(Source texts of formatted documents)
#####

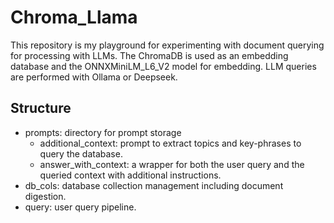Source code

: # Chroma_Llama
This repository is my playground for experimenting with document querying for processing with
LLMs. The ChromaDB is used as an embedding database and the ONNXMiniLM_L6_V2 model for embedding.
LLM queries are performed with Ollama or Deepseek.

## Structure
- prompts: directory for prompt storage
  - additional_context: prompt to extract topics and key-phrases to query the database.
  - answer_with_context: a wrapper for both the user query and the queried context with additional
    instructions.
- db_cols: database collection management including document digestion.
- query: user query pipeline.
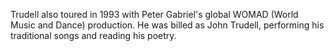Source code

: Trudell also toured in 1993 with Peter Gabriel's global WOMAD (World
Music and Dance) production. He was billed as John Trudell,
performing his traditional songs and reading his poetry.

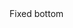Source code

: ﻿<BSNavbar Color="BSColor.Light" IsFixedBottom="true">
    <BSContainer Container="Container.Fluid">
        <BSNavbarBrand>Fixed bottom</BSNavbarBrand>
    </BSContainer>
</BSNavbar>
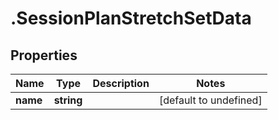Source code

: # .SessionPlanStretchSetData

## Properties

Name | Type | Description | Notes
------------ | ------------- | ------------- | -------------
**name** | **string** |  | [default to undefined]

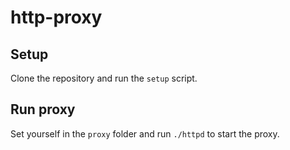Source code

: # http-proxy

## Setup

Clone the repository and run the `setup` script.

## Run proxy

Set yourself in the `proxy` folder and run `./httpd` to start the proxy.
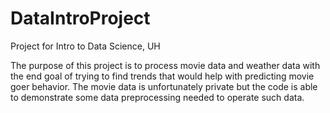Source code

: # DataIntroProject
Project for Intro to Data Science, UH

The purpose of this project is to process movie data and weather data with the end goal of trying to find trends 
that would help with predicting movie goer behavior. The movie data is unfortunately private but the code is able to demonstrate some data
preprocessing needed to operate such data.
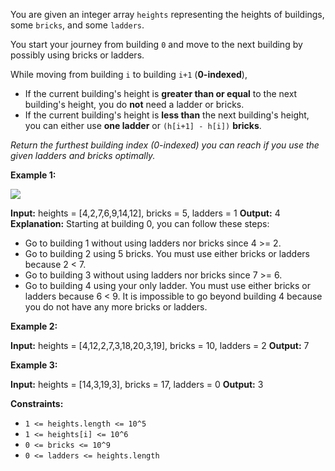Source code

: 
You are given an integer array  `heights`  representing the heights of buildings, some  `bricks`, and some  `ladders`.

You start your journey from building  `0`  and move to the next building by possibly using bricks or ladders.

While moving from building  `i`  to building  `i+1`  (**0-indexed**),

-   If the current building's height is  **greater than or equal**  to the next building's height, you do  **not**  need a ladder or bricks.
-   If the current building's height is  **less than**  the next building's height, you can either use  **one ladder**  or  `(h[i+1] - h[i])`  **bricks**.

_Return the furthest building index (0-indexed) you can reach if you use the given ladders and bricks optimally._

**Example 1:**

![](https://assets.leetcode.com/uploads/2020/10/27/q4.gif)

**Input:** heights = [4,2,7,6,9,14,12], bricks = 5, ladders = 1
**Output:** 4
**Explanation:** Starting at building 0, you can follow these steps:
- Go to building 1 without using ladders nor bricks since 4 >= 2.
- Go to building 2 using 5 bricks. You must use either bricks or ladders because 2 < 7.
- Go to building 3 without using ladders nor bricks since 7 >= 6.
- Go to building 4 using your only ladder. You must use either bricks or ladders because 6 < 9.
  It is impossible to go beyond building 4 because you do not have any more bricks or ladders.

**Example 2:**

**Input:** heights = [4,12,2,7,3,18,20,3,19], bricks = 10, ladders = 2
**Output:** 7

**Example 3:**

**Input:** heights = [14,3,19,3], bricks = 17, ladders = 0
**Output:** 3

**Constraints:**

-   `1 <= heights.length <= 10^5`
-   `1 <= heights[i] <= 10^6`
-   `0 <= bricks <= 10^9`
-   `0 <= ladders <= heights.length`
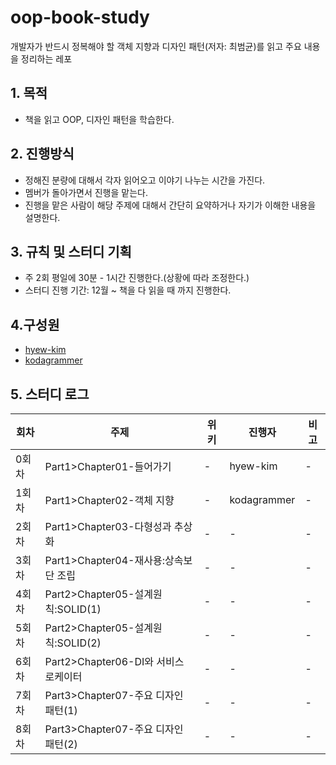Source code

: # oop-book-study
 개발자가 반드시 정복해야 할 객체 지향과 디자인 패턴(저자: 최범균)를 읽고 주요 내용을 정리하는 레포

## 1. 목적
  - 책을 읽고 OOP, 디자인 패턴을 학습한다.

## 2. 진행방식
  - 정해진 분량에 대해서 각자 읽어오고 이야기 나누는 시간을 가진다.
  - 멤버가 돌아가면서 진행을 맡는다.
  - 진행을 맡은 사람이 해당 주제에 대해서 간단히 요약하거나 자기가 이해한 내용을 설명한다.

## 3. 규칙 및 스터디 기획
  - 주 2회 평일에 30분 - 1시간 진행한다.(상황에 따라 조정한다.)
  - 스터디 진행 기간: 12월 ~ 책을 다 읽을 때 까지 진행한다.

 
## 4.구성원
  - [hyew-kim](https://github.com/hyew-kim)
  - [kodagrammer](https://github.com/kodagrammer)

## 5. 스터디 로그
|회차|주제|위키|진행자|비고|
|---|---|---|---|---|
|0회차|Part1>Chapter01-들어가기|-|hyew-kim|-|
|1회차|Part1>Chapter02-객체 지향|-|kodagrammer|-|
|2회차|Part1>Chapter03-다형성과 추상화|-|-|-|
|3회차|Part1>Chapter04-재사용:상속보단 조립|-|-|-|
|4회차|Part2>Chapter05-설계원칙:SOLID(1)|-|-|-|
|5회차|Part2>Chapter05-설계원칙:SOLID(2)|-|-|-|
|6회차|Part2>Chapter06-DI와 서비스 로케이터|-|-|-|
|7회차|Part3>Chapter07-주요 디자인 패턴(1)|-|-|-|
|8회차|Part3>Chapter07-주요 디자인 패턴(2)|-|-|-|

#####

● What you need to do
Copy all of the entries verbatim, leaving out any pictures they contain.

● Problem solution
Source code

: # Chroma_Llama
This repository is my playground for experimenting with document querying for processing with
LLMs. The ChromaDB is used as an embedding database and the ONNXMiniLM_L6_V2 model for embedding.
LLM queries are performed with Ollama or Deepseek.

## Structure
- prompts: directory for prompt storage
  - additional_context: prompt to extract topics and key-phrases to query the database.
  - answer_with_context: a wrapper for both the user query and the queried context with additional
    instructions.
- db_cols: database collection management including document digestion.
- query: user query pipeline.
Source code

: Trudell also toured in 1993 with Peter Gabriel's global WOMAD (World
Music and Dance) production. He was billed as John Trudell,
performing his traditional songs and reading his poetry.

Source code

: ﻿<BSNavbar Color="BSColor.Light" IsFixedBottom="true">
    <BSContainer Container="Container.Fluid">
        <BSNavbarBrand>Fixed bottom</BSNavbarBrand>
    </BSContainer>
</BSNavbar>
Source code

: # .SessionPlanStretchSetData

## Properties

Name | Type | Description | Notes
------------ | ------------- | ------------- | -------------
**name** | **string** |  | [default to undefined]

Source code

: # http-proxy

## Setup

Clone the repository and run the `setup` script.

## Run proxy

Set yourself in the `proxy` folder and run `./httpd` to start the proxy.
Source code

: # DataIntroProject
Project for Intro to Data Science, UH

The purpose of this project is to process movie data and weather data with the end goal of trying to find trends 
that would help with predicting movie goer behavior. The movie data is unfortunately private but the code is able to demonstrate some data
preprocessing needed to operate such data.
Source code

: 
You are given an integer array  `heights`  representing the heights of buildings, some  `bricks`, and some  `ladders`.

You start your journey from building  `0`  and move to the next building by possibly using bricks or ladders.

While moving from building  `i`  to building  `i+1`  (**0-indexed**),

-   If the current building's height is  **greater than or equal**  to the next building's height, you do  **not**  need a ladder or bricks.
-   If the current building's height is  **less than**  the next building's height, you can either use  **one ladder**  or  `(h[i+1] - h[i])`  **bricks**.

_Return the furthest building index (0-indexed) you can reach if you use the given ladders and bricks optimally._

**Example 1:**

![](https://assets.leetcode.com/uploads/2020/10/27/q4.gif)

**Input:** heights = [4,2,7,6,9,14,12], bricks = 5, ladders = 1
**Output:** 4
**Explanation:** Starting at building 0, you can follow these steps:
- Go to building 1 without using ladders nor bricks since 4 >= 2.
- Go to building 2 using 5 bricks. You must use either bricks or ladders because 2 < 7.
- Go to building 3 without using ladders nor bricks since 7 >= 6.
- Go to building 4 using your only ladder. You must use either bricks or ladders because 6 < 9.
  It is impossible to go beyond building 4 because you do not have any more bricks or ladders.

**Example 2:**

**Input:** heights = [4,12,2,7,3,18,20,3,19], bricks = 10, ladders = 2
**Output:** 7

**Example 3:**

**Input:** heights = [14,3,19,3], bricks = 17, ladders = 0
**Output:** 3

**Constraints:**

-   `1 <= heights.length <= 10^5`
-   `1 <= heights[i] <= 10^6`
-   `0 <= bricks <= 10^9`
-   `0 <= ladders <= heights.length`
Source code

: # oop-book-study
 개발자가 반드시 정복해야 할 객체 지향과 디자인 패턴(저자: 최범균)를 읽고 주요 내용을 정리하는 레포

## 1. 목적
  - 책을 읽고 OOP, 디자인 패턴을 학습한다.

## 2. 진행방식
  - 정해진 분량에 대해서 각자 읽어오고 이야기 나누는 시간을 가진다.
  - 멤버가 돌아가면서 진행을 맡는다.
  - 진행을 맡은 사람이 해당 주제에 대해서 간단히 요약하거나 자기가 이해한 내용을 설명한다.

## 3. 규칙 및 스터디 기획
  - 주 2회 평일에 30분 - 1시간 진행한다.(상황에 따라 조정한다.)
  - 스터디 진행 기간: 12월 ~ 책을 다 읽을 때 까지 진행한다.

 
## 4.구성원
  - [hyew-kim](https://github.com/hyew-kim)
  - [kodagrammer](https://github.com/kodagrammer)

## 5. 스터디 로그
|회차|주제|위키|진행자|비고|
|---|---|---|---|---|
|0회차|Part1>Chapter01-들어가기|-|hyew-kim|-|
|1회차|Part1>Chapter02-객체 지향|-|kodagrammer|-|
|2회차|Part1>Chapter03-다형성과 추상화|-|-|-|
|3회차|Part1>Chapter04-재사용:상속보단 조립|-|-|-|
|4회차|Part2>Chapter05-설계원칙:SOLID(1)|-|-|-|
|5회차|Part2>Chapter05-설계원칙:SOLID(2)|-|-|-|
|6회차|Part2>Chapter06-DI와 서비스 로케이터|-|-|-|
|7회차|Part3>Chapter07-주요 디자인 패턴(1)|-|-|-|
|8회차|Part3>Chapter07-주요 디자인 패턴(2)|-|-|-|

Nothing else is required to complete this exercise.